The National Institute of Standards and Technology (NIST) has updated its 2016 draft “De-Identifying Government Data Sets” – a guidance of do’s and don’ts for Federal agencies to ensure that de-identified data cannot be re-engineered to reveal Americans’ sensitive information.

“Every Federal agency creates and maintains internal datasets that are vital for fulfilling its mission,” NIST’s new third public draft reads. “Agencies can use de-identification to make government datasets available while protecting the privacy of the individuals whose data are contained within those datasets.”

The agency defined de-identification as the removal of “identifying information from a dataset so that the remaining data cannot be linked to specific individuals.” With the passing of the Foundation for Evidence-based Policymaking Act of 2018 – requiring agencies to collect and publish their data – it is imperative they “use de-identification to reduce the privacy risks associated with collecting, processing, archiving, distributing, or publishing government data.”

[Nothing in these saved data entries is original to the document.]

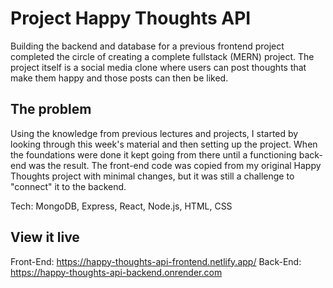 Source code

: # Project Happy Thoughts API

Building the backend and database for a previous frontend project completed the circle of creating a complete fullstack (MERN) project. The project itself is a social media clone where users can post thoughts that make them happy and those posts can then be liked.

## The problem

Using the knowledge from previous lectures and projects, I started by looking through this week's material and then setting up the project. When the foundations were done it kept going from there until a functioning back-end was the result. The front-end code was copied from my original Happy Thoughts project with minimal changes, but it was still a challenge to "connect" it to the backend.

Tech: MongoDB, Express, React, Node.js, HTML, CSS

## View it live

Front-End:
https://happy-thoughts-api-frontend.netlify.app/
Back-End:
https://happy-thoughts-api-backend.onrender.com
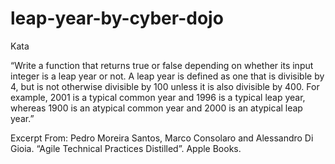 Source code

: # leap-year-by-cyber-dojo
Kata

“Write a function that returns true or false depending on whether its input integer is a leap year or not. A leap year is defined as one that is divisible by 4, but is not otherwise divisible by 100 unless it is also divisible by 400. For example, 2001 is a typical common year and 1996 is a typical leap year, whereas 1900 is an atypical common year and 2000 is an atypical leap year.”

Excerpt From: Pedro Moreira Santos, Marco Consolaro and Alessandro Di Gioia. “Agile Technical Practices Distilled”. Apple Books. 
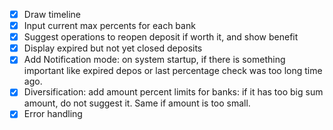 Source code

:- [x] Draw timeline
- [x] Input current max percents for each bank
- [x] Suggest operations to reopen deposit if worth it, and show benefit
- [x] Display expired but not yet closed deposits
- [x] Add Notification mode: on system startup, if there is something important like expired depos or last percentage check was too long time ago.
- [x] Diversification: add amount percent limits for banks: if it has too big sum amount, do not suggest it. Same if amount is too small.
- [x] Error handling
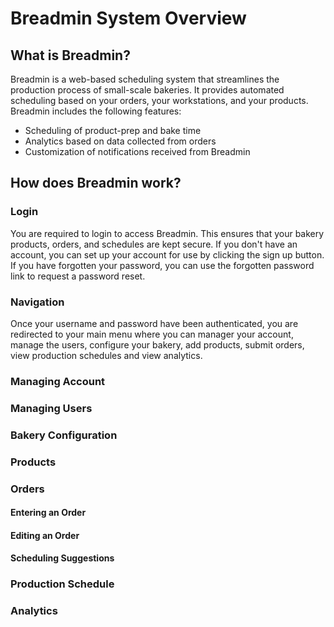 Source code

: # Breadmin System Overview
## What is Breadmin?
Breadmin is a web-based scheduling system that streamlines the production process of small-scale bakeries. It provides automated scheduling based on your orders, your workstations, and your products. Breadmin includes the following features:
- Scheduling of product-prep and bake time
- Analytics based on data collected from orders
- Customization of notifications received from Breadmin

## How does Breadmin work?
### Login
You are required to login to access Breadmin. This ensures that your bakery products, orders, and schedules are kept secure. If you don't have an account, you can set up your account for use by clicking the sign up button. If you have forgotten your password, you can use the forgotten password link to request a password reset. 

### Navigation
Once your username and password have been authenticated, you are redirected to your main menu where you can manager your account, manage the users, configure your bakery, add products, submit orders, view production schedules and view analytics.

### Managing Account

### Managing Users

### Bakery Configuration

### Products

### Orders

#### Entering an Order

#### Editing an Order

#### Scheduling Suggestions

### Production Schedule

### Analytics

Attacks against datasets to re-identify undisclosed information have become more sophisticated in recent years, NIST said, with actors like journalists and activists leveraging commercially available, high-resolution geo-location data and re-identification techniques to learn confidential information.

In the draft guidelines, NIST offers agencies several ways to manage this risk:

  • Creating a formal Disclosure Review Board that consists of legal and technical privacy experts, stakeholders within the organization, and representatives of the organization’s leadership;
  • Create or adopt standards to guide those performing de-identification, and regarding the accuracy of de-identified data; and
  • Consider performing de-identification with trained individuals using software specifically designed for the purpose.

NIST is seeking comments on this latest draft of the de-identification guidelines through Jan. 15, 2023.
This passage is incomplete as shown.